● Work to be completed
Take the listing below and reproduce it in full. Change nothing.

● Task material
● ● ● ●

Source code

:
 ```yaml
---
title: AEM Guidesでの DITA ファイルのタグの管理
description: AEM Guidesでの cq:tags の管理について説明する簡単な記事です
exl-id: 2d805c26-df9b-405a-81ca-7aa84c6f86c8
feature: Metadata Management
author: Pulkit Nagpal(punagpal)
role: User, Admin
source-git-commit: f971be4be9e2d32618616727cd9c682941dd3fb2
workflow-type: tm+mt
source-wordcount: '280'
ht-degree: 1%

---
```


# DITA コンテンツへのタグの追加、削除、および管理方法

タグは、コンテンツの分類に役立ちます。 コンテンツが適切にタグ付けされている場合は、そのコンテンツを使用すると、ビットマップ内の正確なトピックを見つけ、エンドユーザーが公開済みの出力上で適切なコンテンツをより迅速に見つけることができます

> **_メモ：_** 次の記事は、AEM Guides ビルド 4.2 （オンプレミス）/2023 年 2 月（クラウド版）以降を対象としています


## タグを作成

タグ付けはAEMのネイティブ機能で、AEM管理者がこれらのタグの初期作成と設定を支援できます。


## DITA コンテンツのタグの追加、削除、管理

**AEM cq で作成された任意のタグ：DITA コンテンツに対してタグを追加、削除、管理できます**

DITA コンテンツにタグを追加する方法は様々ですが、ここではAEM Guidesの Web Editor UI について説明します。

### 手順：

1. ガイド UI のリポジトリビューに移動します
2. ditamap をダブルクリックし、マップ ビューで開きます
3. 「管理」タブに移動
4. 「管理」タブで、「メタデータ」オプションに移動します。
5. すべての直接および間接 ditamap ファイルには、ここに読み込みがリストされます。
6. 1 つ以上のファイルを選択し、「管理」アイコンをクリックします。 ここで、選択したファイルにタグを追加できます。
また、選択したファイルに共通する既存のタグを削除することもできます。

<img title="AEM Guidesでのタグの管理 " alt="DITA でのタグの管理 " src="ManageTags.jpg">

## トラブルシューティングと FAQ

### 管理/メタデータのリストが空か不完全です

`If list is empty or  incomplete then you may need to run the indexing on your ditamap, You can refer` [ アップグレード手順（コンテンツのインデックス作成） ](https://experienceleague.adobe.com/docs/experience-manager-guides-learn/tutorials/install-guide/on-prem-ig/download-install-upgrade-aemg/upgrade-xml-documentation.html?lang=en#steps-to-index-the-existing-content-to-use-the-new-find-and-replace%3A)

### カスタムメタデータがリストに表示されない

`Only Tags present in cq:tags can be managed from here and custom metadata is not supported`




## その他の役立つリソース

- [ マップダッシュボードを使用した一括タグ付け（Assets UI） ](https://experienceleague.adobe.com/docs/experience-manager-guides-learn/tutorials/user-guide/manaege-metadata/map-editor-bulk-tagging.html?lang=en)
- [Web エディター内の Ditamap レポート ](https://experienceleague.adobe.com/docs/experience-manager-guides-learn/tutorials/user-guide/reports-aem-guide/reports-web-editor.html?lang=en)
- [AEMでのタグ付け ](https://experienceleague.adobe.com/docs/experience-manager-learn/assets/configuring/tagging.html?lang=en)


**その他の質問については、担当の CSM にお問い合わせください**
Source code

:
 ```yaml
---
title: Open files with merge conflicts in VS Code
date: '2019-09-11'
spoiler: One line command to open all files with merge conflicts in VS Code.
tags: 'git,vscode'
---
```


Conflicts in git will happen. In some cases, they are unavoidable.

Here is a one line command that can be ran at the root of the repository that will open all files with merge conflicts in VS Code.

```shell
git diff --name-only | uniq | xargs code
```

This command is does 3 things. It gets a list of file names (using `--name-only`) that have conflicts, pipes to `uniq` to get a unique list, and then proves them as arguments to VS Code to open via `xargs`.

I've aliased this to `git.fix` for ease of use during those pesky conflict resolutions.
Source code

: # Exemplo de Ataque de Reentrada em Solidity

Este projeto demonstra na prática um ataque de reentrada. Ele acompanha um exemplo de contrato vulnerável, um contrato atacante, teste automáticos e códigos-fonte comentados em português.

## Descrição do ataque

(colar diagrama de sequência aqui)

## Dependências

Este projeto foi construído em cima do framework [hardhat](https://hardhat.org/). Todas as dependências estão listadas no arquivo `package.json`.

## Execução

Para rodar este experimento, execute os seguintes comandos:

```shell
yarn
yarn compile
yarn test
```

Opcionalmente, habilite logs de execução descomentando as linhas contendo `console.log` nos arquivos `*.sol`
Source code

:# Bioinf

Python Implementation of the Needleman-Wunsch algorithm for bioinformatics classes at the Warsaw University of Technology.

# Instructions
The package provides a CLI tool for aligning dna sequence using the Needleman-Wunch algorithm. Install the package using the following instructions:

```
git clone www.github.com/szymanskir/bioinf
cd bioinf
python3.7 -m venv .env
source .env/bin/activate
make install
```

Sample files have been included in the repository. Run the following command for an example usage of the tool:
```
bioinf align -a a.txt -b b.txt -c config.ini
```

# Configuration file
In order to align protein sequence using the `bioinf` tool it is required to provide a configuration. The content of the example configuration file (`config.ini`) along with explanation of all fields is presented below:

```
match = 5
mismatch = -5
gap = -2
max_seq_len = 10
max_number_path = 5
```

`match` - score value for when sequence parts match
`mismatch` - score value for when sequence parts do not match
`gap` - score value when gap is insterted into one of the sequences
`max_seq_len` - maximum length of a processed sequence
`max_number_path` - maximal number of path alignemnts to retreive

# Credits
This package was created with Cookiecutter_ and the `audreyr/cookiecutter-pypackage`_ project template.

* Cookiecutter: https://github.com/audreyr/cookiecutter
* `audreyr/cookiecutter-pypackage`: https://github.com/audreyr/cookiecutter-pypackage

● ● ● ●

● Solution to the exercise
Source code

:
 ```yaml
---
title: AEM Guidesでの DITA ファイルのタグの管理
description: AEM Guidesでの cq:tags の管理について説明する簡単な記事です
exl-id: 2d805c26-df9b-405a-81ca-7aa84c6f86c8
feature: Metadata Management
author: Pulkit Nagpal(punagpal)
role: User, Admin
source-git-commit: f971be4be9e2d32618616727cd9c682941dd3fb2
workflow-type: tm+mt
source-wordcount: '280'
ht-degree: 1%

---
```


# DITA コンテンツへのタグの追加、削除、および管理方法

タグは、コンテンツの分類に役立ちます。 コンテンツが適切にタグ付けされている場合は、そのコンテンツを使用すると、ビットマップ内の正確なトピックを見つけ、エンドユーザーが公開済みの出力上で適切なコンテンツをより迅速に見つけることができます

> **_メモ：_** 次の記事は、AEM Guides ビルド 4.2 （オンプレミス）/2023 年 2 月（クラウド版）以降を対象としています


## タグを作成

タグ付けはAEMのネイティブ機能で、AEM管理者がこれらのタグの初期作成と設定を支援できます。


## DITA コンテンツのタグの追加、削除、管理

**AEM cq で作成された任意のタグ：DITA コンテンツに対してタグを追加、削除、管理できます**

DITA コンテンツにタグを追加する方法は様々ですが、ここではAEM Guidesの Web Editor UI について説明します。

### 手順：

1. ガイド UI のリポジトリビューに移動します
2. ditamap をダブルクリックし、マップ ビューで開きます
3. 「管理」タブに移動
4. 「管理」タブで、「メタデータ」オプションに移動します。
5. すべての直接および間接 ditamap ファイルには、ここに読み込みがリストされます。
6. 1 つ以上のファイルを選択し、「管理」アイコンをクリックします。 ここで、選択したファイルにタグを追加できます。
また、選択したファイルに共通する既存のタグを削除することもできます。

<img title="AEM Guidesでのタグの管理 " alt="DITA でのタグの管理 " src="ManageTags.jpg">

## トラブルシューティングと FAQ

### 管理/メタデータのリストが空か不完全です

`If list is empty or  incomplete then you may need to run the indexing on your ditamap, You can refer` [ アップグレード手順（コンテンツのインデックス作成） ](https://experienceleague.adobe.com/docs/experience-manager-guides-learn/tutorials/install-guide/on-prem-ig/download-install-upgrade-aemg/upgrade-xml-documentation.html?lang=en#steps-to-index-the-existing-content-to-use-the-new-find-and-replace%3A)

### カスタムメタデータがリストに表示されない

`Only Tags present in cq:tags can be managed from here and custom metadata is not supported`




## その他の役立つリソース

- [ マップダッシュボードを使用した一括タグ付け（Assets UI） ](https://experienceleague.adobe.com/docs/experience-manager-guides-learn/tutorials/user-guide/manaege-metadata/map-editor-bulk-tagging.html?lang=en)
- [Web エディター内の Ditamap レポート ](https://experienceleague.adobe.com/docs/experience-manager-guides-learn/tutorials/user-guide/reports-aem-guide/reports-web-editor.html?lang=en)
- [AEMでのタグ付け ](https://experienceleague.adobe.com/docs/experience-manager-learn/assets/configuring/tagging.html?lang=en)


**その他の質問については、担当の CSM にお問い合わせください**
Source code

:
 ```yaml
---
title: Open files with merge conflicts in VS Code
date: '2019-09-11'
spoiler: One line command to open all files with merge conflicts in VS Code.
tags: 'git,vscode'
---
```


Conflicts in git will happen. In some cases, they are unavoidable.

Here is a one line command that can be ran at the root of the repository that will open all files with merge conflicts in VS Code.

```shell
git diff --name-only | uniq | xargs code
```

This command is does 3 things. It gets a list of file names (using `--name-only`) that have conflicts, pipes to `uniq` to get a unique list, and then proves them as arguments to VS Code to open via `xargs`.

I've aliased this to `git.fix` for ease of use during those pesky conflict resolutions.
Source code

: # Exemplo de Ataque de Reentrada em Solidity

Este projeto demonstra na prática um ataque de reentrada. Ele acompanha um exemplo de contrato vulnerável, um contrato atacante, teste automáticos e códigos-fonte comentados em português.

## Descrição do ataque

(colar diagrama de sequência aqui)

## Dependências

Este projeto foi construído em cima do framework [hardhat](https://hardhat.org/). Todas as dependências estão listadas no arquivo `package.json`.

## Execução

Para rodar este experimento, execute os seguintes comandos:

```shell
yarn
yarn compile
yarn test
```

Opcionalmente, habilite logs de execução descomentando as linhas contendo `console.log` nos arquivos `*.sol`
Source code

:# Bioinf

Python Implementation of the Needleman-Wunsch algorithm for bioinformatics classes at the Warsaw University of Technology.

# Instructions
The package provides a CLI tool for aligning dna sequence using the Needleman-Wunch algorithm. Install the package using the following instructions:

```
git clone www.github.com/szymanskir/bioinf
cd bioinf
python3.7 -m venv .env
source .env/bin/activate
make install
```

Sample files have been included in the repository. Run the following command for an example usage of the tool:
```
bioinf align -a a.txt -b b.txt -c config.ini
```

# Configuration file
In order to align protein sequence using the `bioinf` tool it is required to provide a configuration. The content of the example configuration file (`config.ini`) along with explanation of all fields is presented below:

```
match = 5
mismatch = -5
gap = -2
max_seq_len = 10
max_number_path = 5
```

`match` - score value for when sequence parts match
`mismatch` - score value for when sequence parts do not match
`gap` - score value when gap is insterted into one of the sequences
`max_seq_len` - maximum length of a processed sequence
`max_number_path` - maximal number of path alignemnts to retreive

# Credits
This package was created with Cookiecutter_ and the `audreyr/cookiecutter-pypackage`_ project template.

* Cookiecutter: https://github.com/audreyr/cookiecutter
* `audreyr/cookiecutter-pypackage`: https://github.com/audreyr/cookiecutter-pypackage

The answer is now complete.